Instructions to follow →
Find the line that contains "The documentation for". Output it and every line after it to the end of the records, exactly as they appear.

(Plain-text document sources)
++++++++
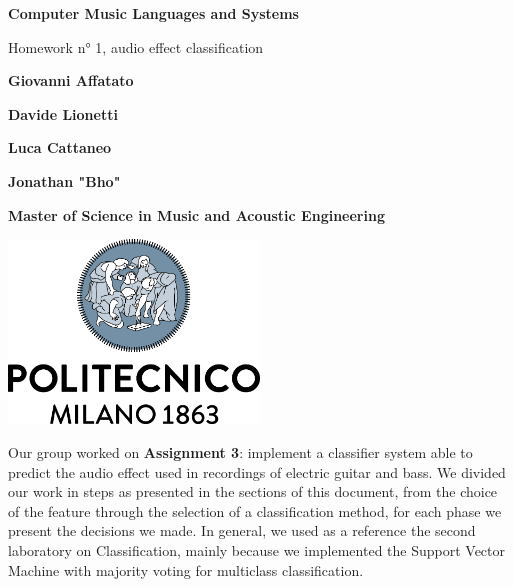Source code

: \documentclass[a4paper,12pt]{report}
\begin{document}
\begin{titlepage}
\begin{center}
    \vspace*{1cm}
    
    \Huge
    \textbf{Computer Music Languages and Systems}
    
    \vspace{0.5cm}
    \LARGE
    Homework n° 1, audio effect classification

    \vspace{1 cm}
    
    \textbf{Giovanni Affatato}
    
    \vspace{0.5cm}
    
    \textbf{Davide Lionetti}
     
    \vspace{0.5cm}
    
    \textbf{Luca Cattaneo}
     
    
    \vspace{0.5cm}
    
    \textbf{Jonathan "Bho"}
    
    \vspace{0.5cm}
    
    \vfill
    
   
    \date{April 2021}
    \vspace{0.3cm}
    \textbf{Master of Science in Music and Acoustic Engineering}
    
    \vspace{0.8cm}
    
    \includegraphics[width=0.5\textwidth]{logo_positivo.png}
    
\end{center}
\end{titlepage}


\abstract{}
Our group worked on \textbf{Assignment 3}: implement a 			  	classifier system able to predict the audio effect used in 			 	recordings of electric guitar and bass. We divided our work in 		 	steps as presented in the sections of this document, from the  	      	choice of the feature through the selection of a classification 		method, for each phase we present the decisions we made. In 			general, we used as a reference the second laboratory on 				Classification, mainly because we implemented the Support Vector 	Machine with majority voting for multiclass classification.
\endabstract{}
\end{document}
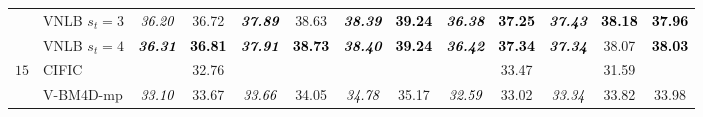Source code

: \documentclass[10pt, journal, twocolumn, final, a4paper]{IEEEtran}
\newcommand{\best}[1]{#1}
\newcommand{\bsic}[1]{\textcolor{black}{\textit{#1}}}
\newcommand{\Bsic}[1]{\textcolor{black}{\textbf{\textit{#1}}}}
\newcommand{\Best}[1]{\textbf{\textcolor{black}{#1}}}
\begin{document}
\begin{table}[htp!]
\begin{center}
{\begin{tabular}{ c | l |c c | c c | c c | c c | c c | c}
			                      & VNLB   $s_t = 3$     & \bsic{36.20} &       36.72  & \Bsic{37.89} &       38.63  & \Bsic{38.39} & \Best{39.24} & \Bsic{36.38} & \Best{37.25} & \Bsic{37.43} & \Best{38.18} & \Best{37.96} \\
			                      & VNLB   $s_t = 4$     & \Bsic{36.31} & \Best{36.81} & \Bsic{37.91} & \Best{38.73} & \Bsic{38.40} & \Best{39.24} & \Bsic{36.42} & \Best{37.34} & \Bsic{37.34} &       38.07  & \Best{38.03} \\\hline
%
			\multirow{1}{*}{$15$}
			                      & CIFIC                & \bsic{     } &       32.76  & \bsic{     } &              & \bsic{     } &              & \bsic{     } &       33.47  & \bsic{     } &       31.59  &              \\
			                      & V-BM4D-mp            & \bsic{33.10} &       33.67  & \bsic{33.66} &       34.05  & \bsic{34.78} &       35.17  & \bsic{32.59} &       33.02  & \bsic{33.34} &       33.82  &       33.98  \\

\end{tabular}}
\end{center}
\end{table}
\end{document}
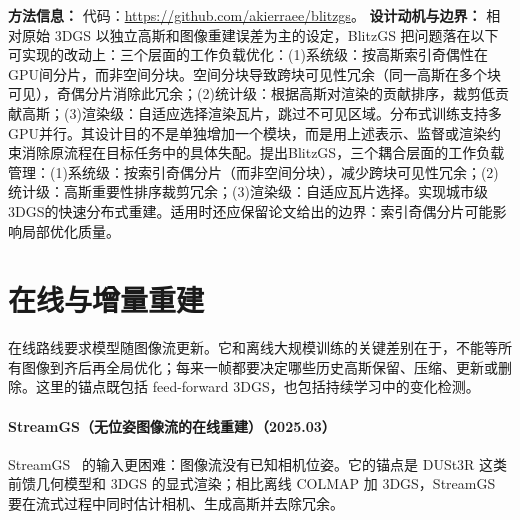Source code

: \textbf{方法信息：} 代码：\url{https://github.com/akierraee/blitzgs}。
\textbf{设计动机与边界：} 相对原始 3DGS 以独立高斯和图像重建误差为主的设定，BlitzGS 把问题落在以下可实现的改动上：三个层面的工作负载优化：(1)系统级：按高斯索引奇偶性在GPU间分片，而非空间分块。空间分块导致跨块可见性冗余（同一高斯在多个块可见），奇偶分片消除此冗余；(2)统计级：根据高斯对渲染的贡献排序，裁剪低贡献高斯；(3)渲染级：自适应选择渲染瓦片，跳过不可见区域。分布式训练支持多GPU并行。其设计目的不是单独增加一个模块，而是用上述表示、监督或渲染约束消除原流程在目标任务中的具体失配。提出BlitzGS，三个耦合层面的工作负载管理：(1)系统级：按索引奇偶分片（而非空间分块），减少跨块可见性冗余；(2)统计级：高斯重要性排序裁剪冗余；(3)渲染级：自适应瓦片选择。实现城市级3DGS的快速分布式重建。适用时还应保留论文给出的边界：索引奇偶分片可能影响局部优化质量。

\section{在线与增量重建}

在线路线要求模型随图像流更新。它和离线大规模训练的关键差别在于，不能等所有图像到齐后再全局优化；每来一帧都要决定哪些历史高斯保留、压缩、更新或删除。这里的锚点既包括 feed-forward 3DGS，也包括持续学习中的变化检测。
\paragraph{StreamGS（无位姿图像流的在线重建）（2025.03）}
StreamGS~\cite{2503_06235} 的输入更困难：图像流没有已知相机位姿。它的锚点是 DUSt3R 这类前馈几何模型和 3DGS 的显式渲染；相比离线 COLMAP 加 3DGS，StreamGS 要在流式过程中同时估计相机、生成高斯并去除冗余。

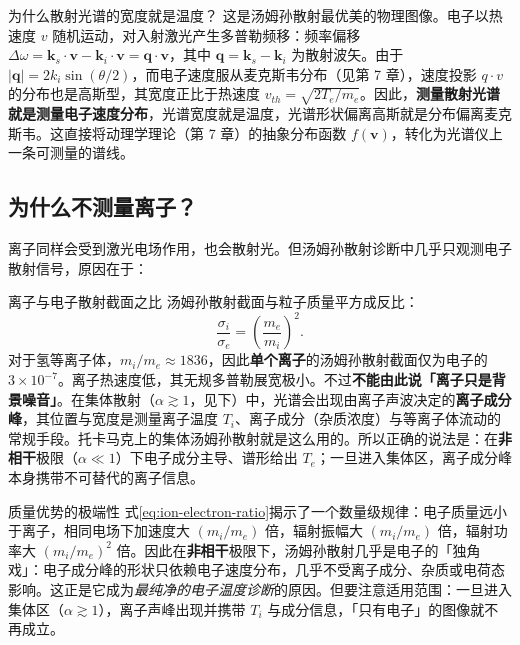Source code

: \documentclass[12pt,a4paper,openany,oneside]{book}
\newcommand{\vect}[1]{\bm{#1}}
\begin{document}
\begin{insight}{为什么散射光谱的宽度就是温度？}{}
这是汤姆孙散射最优美的物理图像。电子以热速度 $v$ 随机运动，对入射激光产生多普勒频移：频率偏移 $\Delta\omega = \vect{k}_s\cdot\vect{v} - \vect{k}_i\cdot\vect{v} = \vect{q}\cdot\vect{v}$，其中 $\vect{q} = \vect{k}_s - \vect{k}_i$ 为散射波矢。由于 $|\vect{q}| = 2k_i\sin(\theta/2)$，而电子速度服从麦克斯韦分布（见第 7 章），速度投影 $q\cdot v$ 的分布也是高斯型，其宽度正比于热速度 $v_{th} = \sqrt{2T_e/m_e}$。因此，\textbf{测量散射光谱就是测量电子速度分布}，光谱宽度就是温度，光谱形状偏离高斯就是分布偏离麦克斯韦。这直接将动理学理论（第 7 章）的抽象分布函数 $f(\vect{v})$，转化为光谱仪上一条可测量的谱线。
\end{insight}

\subsection{为什么不测量离子？}

离子同样会受到激光电场作用，也会散射光。但汤姆孙散射诊断中几乎只观测电子散射信号，原因在于：

\begin{corollary}{离子与电子散射截面之比}{}{}
汤姆孙散射截面与粒子质量平方成反比：
\begin{equation}
\frac{\sigma_i}{\sigma_e} = \left(\frac{m_e}{m_i}\right)^2.
\label{eq:ion-electron-ratio}
\end{equation}
对于氢等离子体，$m_i/m_e \approx 1836$，因此\textbf{单个离子}的汤姆孙散射截面仅为电子的 $3\times 10^{-7}$。离子热速度低，其无规多普勒展宽极小。不过\textbf{不能由此说「离子只是背景噪音」}。在集体散射（$\alpha\gtrsim1$，见下）中，光谱会出现由离子声波决定的\textbf{离子成分峰}，其位置与宽度是测量离子温度 $T_i$、离子成分（杂质浓度）与等离子体流动的常规手段。托卡马克上的集体汤姆孙散射就是这么用的。所以正确的说法是：在\textbf{非相干}极限（$\alpha\ll1$）下电子成分主导、谱形给出 $T_e$；一旦进入集体区，离子成分峰本身携带不可替代的离子信息。
\end{corollary}

\begin{insight}{质量优势的极端性}{}
式\eqref{eq:ion-electron-ratio}揭示了一个数量级规律：电子质量远小于离子，相同电场下加速度大 $(m_i/m_e)$ 倍，辐射振幅大 $(m_i/m_e)$ 倍，辐射功率大 $(m_i/m_e)^2$ 倍。因此在\textbf{非相干}极限下，汤姆孙散射几乎是电子的「独角戏」：电子成分峰的形状只依赖电子速度分布，几乎不受离子成分、杂质或电荷态影响。这正是它成为\emph{最纯净的电子温度诊断}的原因。但要注意适用范围：一旦进入集体区（$\alpha\gtrsim1$），离子声峰出现并携带 $T_i$ 与成分信息，「只有电子」的图像就不再成立。
\end{insight}
\end{document}
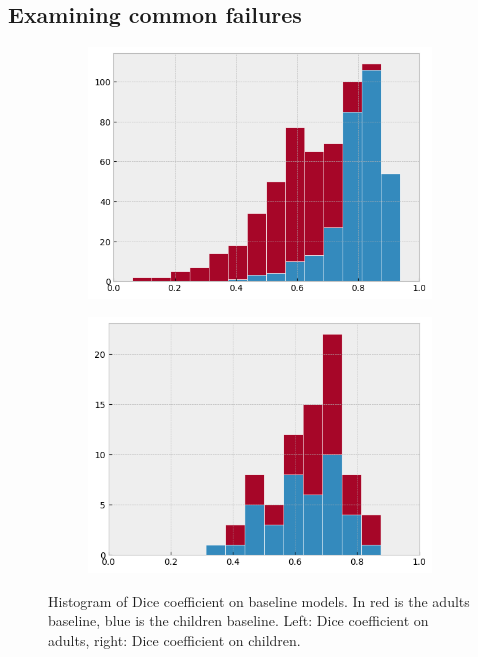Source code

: \subsection{Examining common failures}

\begin{figure}[htb]
  \begin{subfigure}[b]{0.5\linewidth}
    \centering
    \includegraphics[width=0.95\linewidth]{img_transfer/hist_adults} 
  \end{subfigure}%
  \begin{subfigure}[b]{0.5\linewidth}
    \centering
    \includegraphics[width=0.95\linewidth]{img_transfer/hist_children} 
  \end{subfigure} 
  \caption{Histogram of Dice coefficient on baseline models. In red is the adults baseline, blue is the children baseline. Left: Dice coefficient on adults, right: Dice coefficient on children.}
  \label{fig:hist} 
\end{figure}

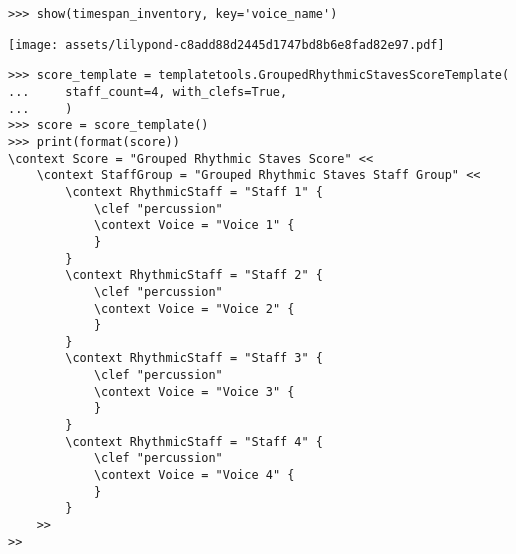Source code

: \begin{comment}
<abjad>
show(timespan_inventory, key='voice_name')
score_template = templatetools.GroupedRhythmicStavesScoreTemplate(
    staff_count=4, with_clefs=True,
    )
score = score_template()
print(format(score))
</abjad>
\end{comment}

\begin{abjadbookoutput}
\begin{singlespacing}
\vspace{-0.5\baselineskip}
\begin{verbatim}
>>> show(timespan_inventory, key='voice_name')
\end{verbatim}
\noindent\texttt{[image: assets/lilypond-c8add88d2445d1747bd8b6e8fad82e97.pdf]}
\begin{verbatim}
>>> score_template = templatetools.GroupedRhythmicStavesScoreTemplate(
...     staff_count=4, with_clefs=True,
...     )
>>> score = score_template()
>>> print(format(score))
\context Score = "Grouped Rhythmic Staves Score" <<
    \context StaffGroup = "Grouped Rhythmic Staves Staff Group" <<
        \context RhythmicStaff = "Staff 1" {
            \clef "percussion"
            \context Voice = "Voice 1" {
            }
        }
        \context RhythmicStaff = "Staff 2" {
            \clef "percussion"
            \context Voice = "Voice 2" {
            }
        }
        \context RhythmicStaff = "Staff 3" {
            \clef "percussion"
            \context Voice = "Voice 3" {
            }
        }
        \context RhythmicStaff = "Staff 4" {
            \clef "percussion"
            \context Voice = "Voice 4" {
            }
        }
    >>
>>
\end{verbatim}
\end{singlespacing}
\end{abjadbookoutput}

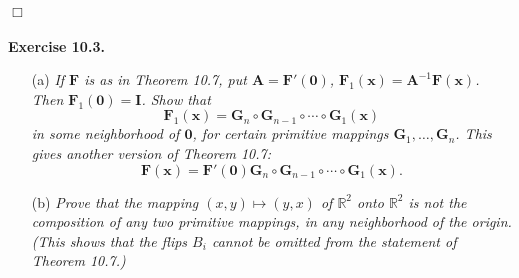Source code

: \documentclass{article}
\begin{document}
$\Box$ \\\\






\textbf{Exercise 10.3.}
\begin{enumerate}
\item[(a)]
  \emph{If $\mathbf{F}$ is as in Theorem 10.7,
  put $\mathbf{A} = \mathbf{F}'(\mathbf{0})$,
  $\mathbf{F}_1(\mathbf{x}) = \mathbf{A}^{-1} \mathbf{F}(\mathbf{x})$.
  Then $\mathbf{F}_1(\mathbf{0}) = \mathbf{I}$.
  Show that
  \[
    \mathbf{F}_1(\mathbf{x})
    = \mathbf{G}_{n} \circ \mathbf{G}_{n-1} \circ \cdots \circ \mathbf{G}_1(\mathbf{x})
  \]
  in some neighborhood of $\mathbf{0}$,
  for certain primitive mappings $\mathbf{G}_{1}, \ldots, \mathbf{G}_{n}$.
  This gives another version of Theorem 10.7:}
  \[
    \mathbf{F}(\mathbf{x})
    =
    \mathbf{F}'(\mathbf{0})
    \mathbf{G}_{n} \circ \mathbf{G}_{n-1} \circ \cdots \circ \mathbf{G}_1(\mathbf{x}).
  \]

\item[(b)]
  \emph{Prove that the mapping $(x,y) \mapsto (y,x)$ of $\mathbb{R}^2$ onto $\mathbb{R}^2$
  is not the composition of any two primitive mappings,
  in any neighborhood of the origin.
  (This shows that the flips $B_i$ cannot be omitted from the statement of Theorem 10.7.)} \\
\end{enumerate}
\end{document}
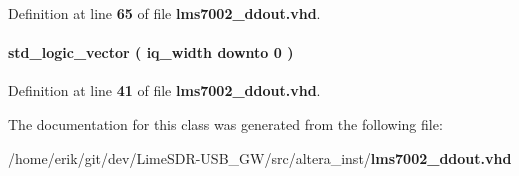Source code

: Definition at line {\bf 65} of file {\bf lms7002\+\_\+ddout.\+vhd}.

\paragraph[{datout}]{ {\bfseries \textcolor{comment}{std\+\_\+logic\+\_\+vector}\textcolor{vhdlchar}{ }\textcolor{vhdlchar}{(}\textcolor{vhdlchar}{ }\textcolor{vhdlchar}{ }\textcolor{vhdlchar}{ }\textcolor{vhdlchar}{ }{\bfseries {\bf iq\+\_\+width}} \textcolor{vhdlchar}{ }\textcolor{keywordflow}{downto}\textcolor{vhdlchar}{ }\textcolor{vhdlchar}{ } \textcolor{vhdldigit}{0} \textcolor{vhdlchar}{ }\textcolor{vhdlchar}{)}\textcolor{vhdlchar}{ }} \hspace{0.3cm}{\ttfamily [Signal]}}\label{classlms7002__ddout_1_1arch_ab7be949ee139328902d51b2d9df4180d}


Definition at line {\bf 41} of file {\bf lms7002\+\_\+ddout.\+vhd}.



The documentation for this class was generated from the following file\+:\begin{DoxyCompactItemize}
\item 
/home/erik/git/dev/\+Lime\+S\+D\+R-\/\+U\+S\+B\+\_\+\+G\+W/src/altera\+\_\+inst/{\bf lms7002\+\_\+ddout.\+vhd}\end{DoxyCompactItemize}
++++++++
Your solution →
The documentation for this class was generated from the following file\+:\begin{DoxyCompactItemize}
\item 
/home/erik/git/dev/\+Lime\+S\+D\+R-\/\+U\+S\+B\+\_\+\+G\+W/src/altera\+\_\+inst/{\bf lms7002\+\_\+ddout.\+vhd}\end{DoxyCompactItemize}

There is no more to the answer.